I am considering buying this program -My current system that used to be a joy to me sounds appalling in my modified Garage. Approx how many hours effort would you think it would be to learn the program, model a basic setup and get some results 20 hrs 100hrs or More I used to be a draftsman - And have used 3d cad as a full time job for many years. tahnks Andy
Less than 20 hrs. Leaning the program is not hard and there is a good online tutorial. I would say you could get good results in less than 8 hours. With your past experience of CAD I'd say even less for you.
Well..its anecdotal...but When I first got my H2s (3+yrs ago) I spent a weeks tugging them around the room in small amounts until I got the in-room bass-end balance (of what they do) about right to my ears. Then I modelled them in Cara. For the limited parameters I chose (straight ahead/no toe, symmetric w.r.t side walls, below 1Khz) one of the optimal positions came within +/-20mm of where each actually lives. I was pleasantly surprised by the coincidence. edit for clarity - I did measure a bass sweep to see how the curves compared but the mic I had at the time was very duff and I didn't believe the results (too smooth). I must re-run the experiment. These days I'd do the model first..!

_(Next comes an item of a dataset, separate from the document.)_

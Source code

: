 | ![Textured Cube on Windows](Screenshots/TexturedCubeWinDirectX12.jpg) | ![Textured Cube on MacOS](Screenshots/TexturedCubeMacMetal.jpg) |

Martin, Mike, Kenan and all, thanks for the info. I'll also be ordering it, though I'm a little concerned that I'll end up with the speakers dangling from the ceiling and me listening while standing on my head
Rob when I see you this weekend I could do a quick measurement of the room since I will bring my soundcard anyway. Then when you get Cara up and running you can compare the results. I'm not too sure what Cara does thats worth the money though? I mean.. in a normal room you are limited to a certian placement area for both speakers and listening positon right? So you can calculate the modal behaviour in a free mode calc and work out best positioning. For the specular frequencies, you know already to treat first refletions. If you want to work out the RT60 curve you can do that on a bit of paper pretty simply (probably faster than learning CAD if you have never used it before). What does Cara give you that isn't mentioned above? Is it just convenience?

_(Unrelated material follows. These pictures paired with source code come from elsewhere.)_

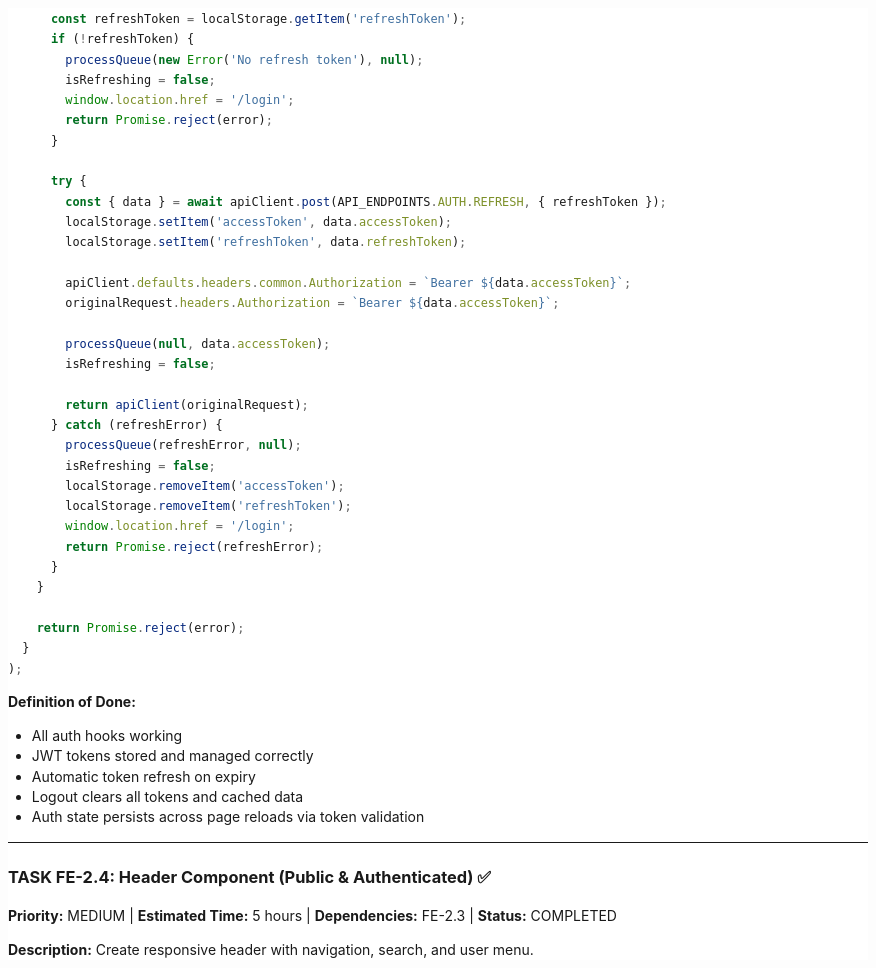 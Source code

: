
 ```typescript
      const refreshToken = localStorage.getItem('refreshToken');
      if (!refreshToken) {
        processQueue(new Error('No refresh token'), null);
        isRefreshing = false;
        window.location.href = '/login';
        return Promise.reject(error);
      }

      try {
        const { data } = await apiClient.post(API_ENDPOINTS.AUTH.REFRESH, { refreshToken });
        localStorage.setItem('accessToken', data.accessToken);
        localStorage.setItem('refreshToken', data.refreshToken);
        
        apiClient.defaults.headers.common.Authorization = `Bearer ${data.accessToken}`;
        originalRequest.headers.Authorization = `Bearer ${data.accessToken}`;
        
        processQueue(null, data.accessToken);
        isRefreshing = false;
        
        return apiClient(originalRequest);
      } catch (refreshError) {
        processQueue(refreshError, null);
        isRefreshing = false;
        localStorage.removeItem('accessToken');
        localStorage.removeItem('refreshToken');
        window.location.href = '/login';
        return Promise.reject(refreshError);
      }
    }

    return Promise.reject(error);
  }
);
```

**Definition of Done:**
- All auth hooks working
- JWT tokens stored and managed correctly
- Automatic token refresh on expiry
- Logout clears all tokens and cached data
- Auth state persists across page reloads via token validation

---

### TASK FE-2.4: Header Component (Public & Authenticated) ✅
**Priority:** MEDIUM | **Estimated Time:** 5 hours | **Dependencies:** FE-2.3 | **Status:** COMPLETED

**Description:**
Create responsive header with navigation, search, and user menu.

It offers loads more. For example - you can choose what your walls are made with, covered with, where the windows are, curtains, carpets, rugs, tv, sofa, chairs, bookcases, dressers etc - and all of this information is used in the calculation of optimal speaker and listener position. That's without going into the more indepth features and functions it has. I'm suprised you haven't got a copy Tenson - you can even use CARA to help determine the ideal type and placement of room treatments within the model, and plot the room both before and afterwards.